__What you should do__
An exact copy of all the data below is needed, without its pictures.
#### Provided entries
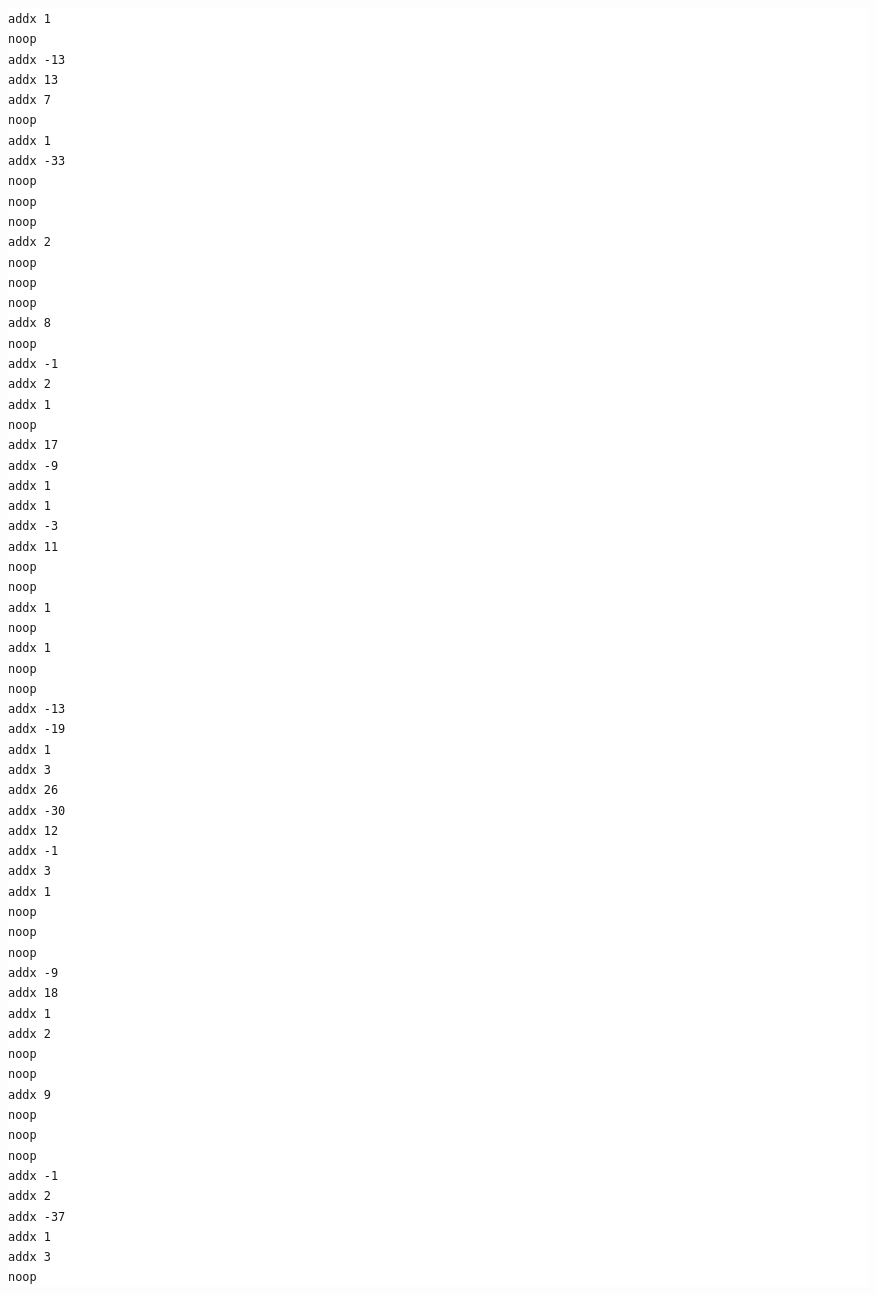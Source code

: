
 ```
addx 1
noop
addx -13
addx 13
addx 7
noop
addx 1
addx -33
noop
noop
noop
addx 2
noop
noop
noop
addx 8
noop
addx -1
addx 2
addx 1
noop
addx 17
addx -9
addx 1
addx 1
addx -3
addx 11
noop
noop
addx 1
noop
addx 1
noop
noop
addx -13
addx -19
addx 1
addx 3
addx 26
addx -30
addx 12
addx -1
addx 3
addx 1
noop
noop
noop
addx -9
addx 18
addx 1
addx 2
noop
noop
addx 9
noop
noop
noop
addx -1
addx 2
addx -37
addx 1
addx 3
noop
```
########
__Task answer__
Source code

:
 ```
addx 1
noop
addx -13
addx 13
addx 7
noop
addx 1
addx -33
noop
noop
noop
addx 2
noop
noop
noop
addx 8
noop
addx -1
addx 2
addx 1
noop
addx 17
addx -9
addx 1
addx 1
addx -3
addx 11
noop
noop
addx 1
noop
addx 1
noop
noop
addx -13
addx -19
addx 1
addx 3
addx 26
addx -30
addx 12
addx -1
addx 3
addx 1
noop
noop
noop
addx -9
addx 18
addx 1
addx 2
noop
noop
addx 9
noop
noop
noop
addx -1
addx 2
addx -37
addx 1
addx 3
noop
```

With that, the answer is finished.